A: Oh, yeah. You can rub yourself all over those babies. Have at it.
Q: Oh, great! Thanks!


Q: I’ve got a Sawtooth G4 with a tape drive backup system… but screw all that! Let’s talk about the Super Bowl, baby!
A: Yeah! Super Bowl Sunday! Alright!
Q: So who do you like?
A: Uh… I like… the, uh, blue guys!
Q: The… Patriots, you mean?
A: Right! The Patriots!
Q: By how many points?
A: Oh, uh, they’re going to take the green guys in the third period by, like, a million runs. No doubt.
Q: A million…
A: Um… baskets.
Q: Yeah. You don’t really know anything about football, do you.
A: No. Actually, I’m going to spend most of Sunday afternoon watching hot Latin chicks on Telemundo.
Q: Ah. Do you… speak Spanish?
A: Um… no. But that’s never affected my enjoyment before.
Q: Hmm. I guess there’s no reason it would.

21 Responses to “Friday Feature: Crazy Apple Help Desk.”

  1. Sembazuru says:

    one

  2. Sembazuru says:

    and…

    everyone must be asleep

  3. Anonymous says:

    So?

  4. mikey says:

    I hate that.

  5. mikey says:

    Curses, Sembazuru… curses!

  6. Bellidancer says:

    Sweet Seven

  7. 2000guitars says:

    Elite Eight

  8. 2000guitars says:

    HUMPING the monitor??? What’s WRONG with these people???

    btw, NINTH !!!

  9. Bellidancer says:

    Right 2000guitars. After all, the monitor is just the DISPLAY unit. All looks no action. And to make it worse, FLAT PANELS!!!! All looks, no actions, NO DEPTH. Sheeesh, if you want action, you have to go for HARD Drives, or JOYSTICKS, especially those force feed back ones.

  10. Huck says:

    ‘leven booyah!

  11. Huck says:

    This, people, is why you can never buy used monitors. They’re *very* used.

  12. greenacres says:

    Slut monitors. Ruining family values. No wonder the Republicans don’t like them….

  13. Bellidancer says:

    Used Monitors,,,The dregs of the computer world. Now with recycling fees school districts are trying to deal with drive-by donations.

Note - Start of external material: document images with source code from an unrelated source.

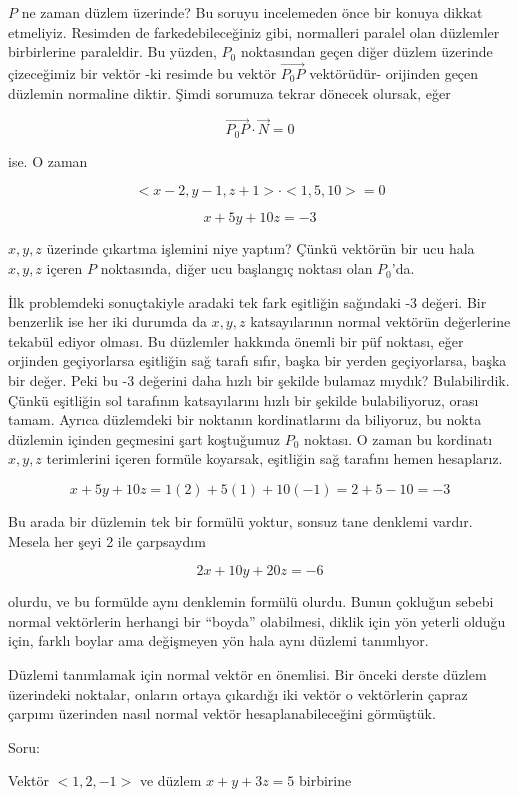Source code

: \documentclass[12pt,fleqn]{article}\usepackage{../../common}
\begin{document}
$P$ ne zaman düzlem üzerinde? Bu soruyu incelemeden önce bir konuya dikkat
etmeliyiz. Resimden de farkedebileceğiniz gibi, normalleri paralel olan
düzlemler birbirlerine paraleldir. Bu yüzden, $P_0$ noktasından geçen diğer
düzlem üzerinde çizeceğimiz bir vektör -ki resimde bu vektör $\vec{P_0P}$
vektörüdür- orijinden geçen düzlemin normaline diktir. Şimdi sorumuza tekrar
dönecek olursak, eğer

$$ \vec{P_0P} \cdot \vec{N} = 0 $$

ise. O zaman 

$$ < x-2, y-1, z+1 > \cdot < 1,5,10 > = 0 $$

$$ x+5y + 10z = -3 $$

$x,y,z$ üzerinde çıkartma işlemini niye yaptım? Çünkü vektörün bir ucu hala
$x,y,z$ içeren $P$ noktasında, diğer ucu başlangıç noktası olan $P_0$'da.

İlk problemdeki sonuçtakiyle aradaki tek fark eşitliğin sağındaki -3 değeri. Bir
benzerlik ise her iki durumda da $x,y,z$ katsayılarının normal vektörün
değerlerine tekabül ediyor olması. Bu düzlemler hakkında önemli bir püf noktası,
eğer orjinden geçiyorlarsa eşitliğin sağ tarafı sıfır, başka bir yerden
geçiyorlarsa, başka bir değer. Peki bu -3 değerini daha hızlı bir şekilde
bulamaz mıydık? Bulabilirdik. Çünkü eşitliğin sol tarafının katsayılarını hızlı
bir şekilde bulabiliyoruz, orası tamam. Ayrıca düzlemdeki bir noktanın
kordinatlarını da biliyoruz, bu nokta düzlemin içinden geçmesini şart koştuğumuz
$P_0$ noktası. O zaman bu kordinatı $x,y,z$ terimlerini içeren formüle koyarsak,
eşitliğin sağ tarafını hemen hesaplarız.

$$ x+5y + 10z = 1(2) + 5(1) + 10(-1) = 2 + 5 -10 = -3$$

Bu arada bir düzlemin tek bir formülü yoktur, sonsuz tane denklemi
vardır. Mesela her şeyi 2 ile çarpsaydım

$$ 2x+10y+20z = -6 $$

olurdu, ve bu formülde aynı denklemin formülü olurdu. Bunun çokluğun sebebi
normal vektörlerin herhangi bir ``boyda'' olabilmesi, diklik için yön yeterli
olduğu için, farklı boylar ama değişmeyen yön hala aynı düzlemi tanımlıyor.

Düzlemi tanımlamak için normal vektör en önemlisi. Bir önceki derste düzlem
üzerindeki noktalar, onların ortaya çıkardığı iki vektör o vektörlerin çapraz
çarpımı üzerinden nasıl normal vektör hesaplanabileceğini görmüştük.

Soru:

Vektör $< 1,2,-1 >$ ve düzlem $x+y+3z = 5$ birbirine
\end{document}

    Me: Look we really don’t need any monitors right now.

    Lying public: Hey you educators are alwaysw complaining about not enough money for computer and here you won’t take a perfectly good monitor!

    Me: Are you sure it is in good working order.

    Lying public: Yes! It’s in great shape!

    Me: then why aren’t you keeping it.

    Lying public: My new computer came with a new monitor.

    Me: Well, if you are sure the monitor is ok.

    Lying public: Yes! Yes! Oh, and please give me a reciept for tax purposes. Pull down the monitor is worth $600.

    Me: Hey, its a five year old 17″ monitor, a new one is not worth that much.

    Lying public: Hey This is a special type…besides the school is getting it for free.

    Yeah, old monitors are the whores of the computer world, and their “owners” are the pimps.

  14. Streetrabbit says:

    Shit!!! Not another risque CARS.

    And just as I finish paying the therapist after the delicious library stuff.

    SON OF A BITCH!!!

    Kinda explains the sticky keys on the secondhand PB though.

    AAARRRGGHHHH!!!!!

  15. Brother Mugga says:

    See, who thought it was a good idea to call a programme ‘Sticky Keys’, eh?

    With the addition of an appropriate question mark, that’s a better name for a cleaning product.

    Or wry observation about someone’s social life.

  16. Psyko says:

    Crimany Moltz, crimany. Where do you get this stuff?

  17. UhhhDude says:

    Hot Latin chicks on Telemndo? When did they start doing this?

    Seriously, I’m just glad to see that they’ve really made the study of Latin more interesting by introducing hot chicks.

    I mean, the Latin club at my high school had absolutely no hot babes at all. Just a bunch of pencil-necked, pimply-faced, tape-on-the-glasses geeks. Um, that’s what I, uh, heard.

    Anyway, maybe hot Latin chicks will keep the boys from rubbing up against their monitors.

  18. Anonymous says:

    Zinc!

  19. Bellidancer says:

    Sometimes this site seems to have a little too much free association going on.

    Zinc? Zinc????

    Zinc isn’t even very interesting or funny.

    Not like Xenon! Warrior Noble Gas!!

  20. Disgusted says:

    And I thought that was just wite-out on the screen. Ewwwww.